Greta waited, but Seymour had nothing to add.

“I guess it’s more like a journal,” Greta said after a minute.

“What’s that?” he asked.

He’d suffered some memory loss, yes, but it often seemed like a performance.

“It’s a diary,” Greta said.

He asked if the diary was “up-to-date.”

“How do you mean?” she asked.

He opened and closed his mouth three times. He swallowed, shrugged, and then tried to look sly and knowing. Groping for Words, a one-act play she’d seen many times now.

“You’re not wondering if you’re in my diary, are you?” she finally asked.

She hoped that by phrasing it this way he could only say no, which was what she wanted to hear, but he gave her a relieved smile and said yes, as a matter of fact, he was wondering, thank you.

“No,” Greta said. “But I’ll tell you an embarrassing secret: I have a small crush on your grandson.”

He smiled nervously.

“Absurd, right?” Greta said. “He’d probably be horrified, which is why I’d never tell him in a million years.
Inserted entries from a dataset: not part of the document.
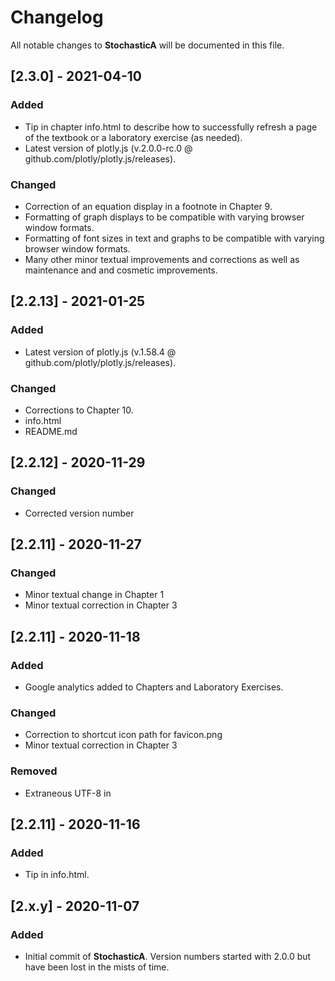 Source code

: # Changelog

All notable changes to **StochasticA** will be documented in this file.

## [2.3.0] - 2021-04-10

### Added

- Tip in chapter info.html to describe how to successfully refresh a page of the textbook or a laboratory exercise (as needed).
- Latest version of plotly.js (v.2.0.0-rc.0 @ github.com/plotly/plotly.js/releases).

### Changed

- Correction of an equation display in a footnote in Chapter 9.
- Formatting of graph displays to be compatible with varying browser window formats.
- Formatting of font sizes in text and graphs to be compatible with varying browser window formats.
- Many other minor textual improvements and corrections as well as maintenance and and cosmetic improvements.

## [2.2.13] - 2021-01-25

### Added

- Latest version of plotly.js (v.1.58.4 @ github.com/plotly/plotly.js/releases).

### Changed

- Corrections to Chapter 10.
- info.html
- README.md

## [2.2.12] - 2020-11-29

### Changed

- Corrected version number

## [2.2.11] - 2020-11-27

### Changed

- Minor textual change in Chapter 1
- Minor textual correction in Chapter 3

## [2.2.11] - 2020-11-18

### Added

- Google analytics added to Chapters and Laboratory Exercises.

### Changed

- Correction to shortcut icon path for favicon.png
- Minor textual correction in Chapter 3

### Removed

- Extraneous UTF-8 in <head>

## [2.2.11] - 2020-11-16

### Added

- Tip in info.html.

## [2.x.y] - 2020-11-07

### Added

- Initial commit of **StochasticA**. Version numbers started with 2.0.0 but have been lost in the mists of time.

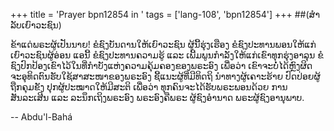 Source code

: +++
title = 'Prayer bpn12854 in '
tags = ['lang-108', 'bpn12854']
+++
##(ສໍາລັບເຍົາວະຊົນ)


ຂ້າແດ່ພຣະຜູ້ເປັນນາຍ!  ຂໍຊົງບັນດານໃຫ້ເຍົາວະຊົນ ຜູ້ນີ້ຮຸ່ງເຮືອງ ຂໍຊົງປະທານພອນໃຫ້ແກ່ເຍົາວະຊົນຜູ້ອ່ອນ ແອນີ້   ຂໍຊົງປະທານຄວາມຮູ້ ແລະ  ເພີ້ມພູນກໍາລັງໃຫ້ແກ່ເຂົາທຸກຮຸ່ງອາລຸນ  ຂໍຊົງປົກປ້ອງເຂົາໄວ້ໃນທີ່ກໍາບັງແຫ່ງຄວາມຄຸ້ມຄອງຂອງພຣະອົງ  ເພື່ອວ່າ  ເຂົາຈະບໍ່ໄດ້ຫຼົງຜິດ
ຈະອຸທິດຕົນຮັບໃຊ້ສາສະໜາຂອງພຣະອົງ   ຊີ້ແນະຜູ້ທີ່ມີທິດຖິ  ນໍາທາງຜູ້ເຄາະຮ້າຍ  ປົດປ່ອຍຜູ້ຖືກຄຸມຂັງ ປຸກຜູ້ປະໝາດໃຫ້ມີສະຕິ  ເພື່ອວ່າ ທຸກຄົນຈະໄດ້ຮັບພຣະພອນດ້ວຍ ການສັນລະເສີນ ແລະ ລະນຶກເຖິງພຣະອົງ  ພຣະອົງຄືພຣະ ຜູ້ຊົງອໍານາດ ພຣະຜູ້ຊົງອານຸພາບ.

-- Abdu'l-Bahá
I’d hate to make him uncomfortable!”

Seymour pursed his lips. “Well, while you were falling for Mateo, I was falling for you. As a matter of fact, I was hoping we could have an affair.”

Dear god in heaven. So that explained the voicemail he’d left the other day, asking her to dinner.

“I’m forty years younger than you,” Greta said. “Forty’s a big number, Seymour. It’s a whole other person.”

“I know,” he said, proud as a peacock. “I never expected to feel this way again. I was certain you felt the same way.”

Yes, people age horribly. They suffer strokes. Their bodies and brains fall apart. But the male ego? Firmly intact until the bitter end.

Greta’s phone rang. It was Sabine, thank god, checking in from the city. Greta turned away from Seymour and cupped her hand over the mouthpiece.

“Your father’s here,” Greta whispered.

“Why?” Sabine asked.

“Bumming smokes,” Greta said. “And… professing his love.”

“For who, Mateo?”

“Moi.”

“Oh god,” Sabine said. “His dementia.”

“He seems pretty self-possessed at the moment,” Greta said.

“If I’m alive at his age,” Sabine said, “and I hope I’m not, I’ll give myself pneumonia. Surely pneumonia will be sold in vials by then. If that doesn’t kill me, I’ll think of some other way. Put him on.”

Greta passed the phone to Seymour.

“Go home, Dad,” she heard Sabine say. “You’re making a fool of yourself.”

Seymour turned bright red and handed back the phone.

“I won’t see you again,” Seymour said, furious.

“Sorry,” Greta mumbled.

In her dream that night, Seymour climbed into her bed while she was sleeping and pressed himself against her back. To her horror, he was hung like a donkey. Greta shrieked, ran out of the room, and climbed the stairs in search of Mateo. She found Mateo asleep in Sabine’s bed. She pulled back the covers and groped his crotch, expecting another donkey situation, but there was nothing between his legs. It was all perfectly smooth down there. “You’re like a Ken doll,” she said in the dream. “I don’t want any trouble,” he replied sleepily.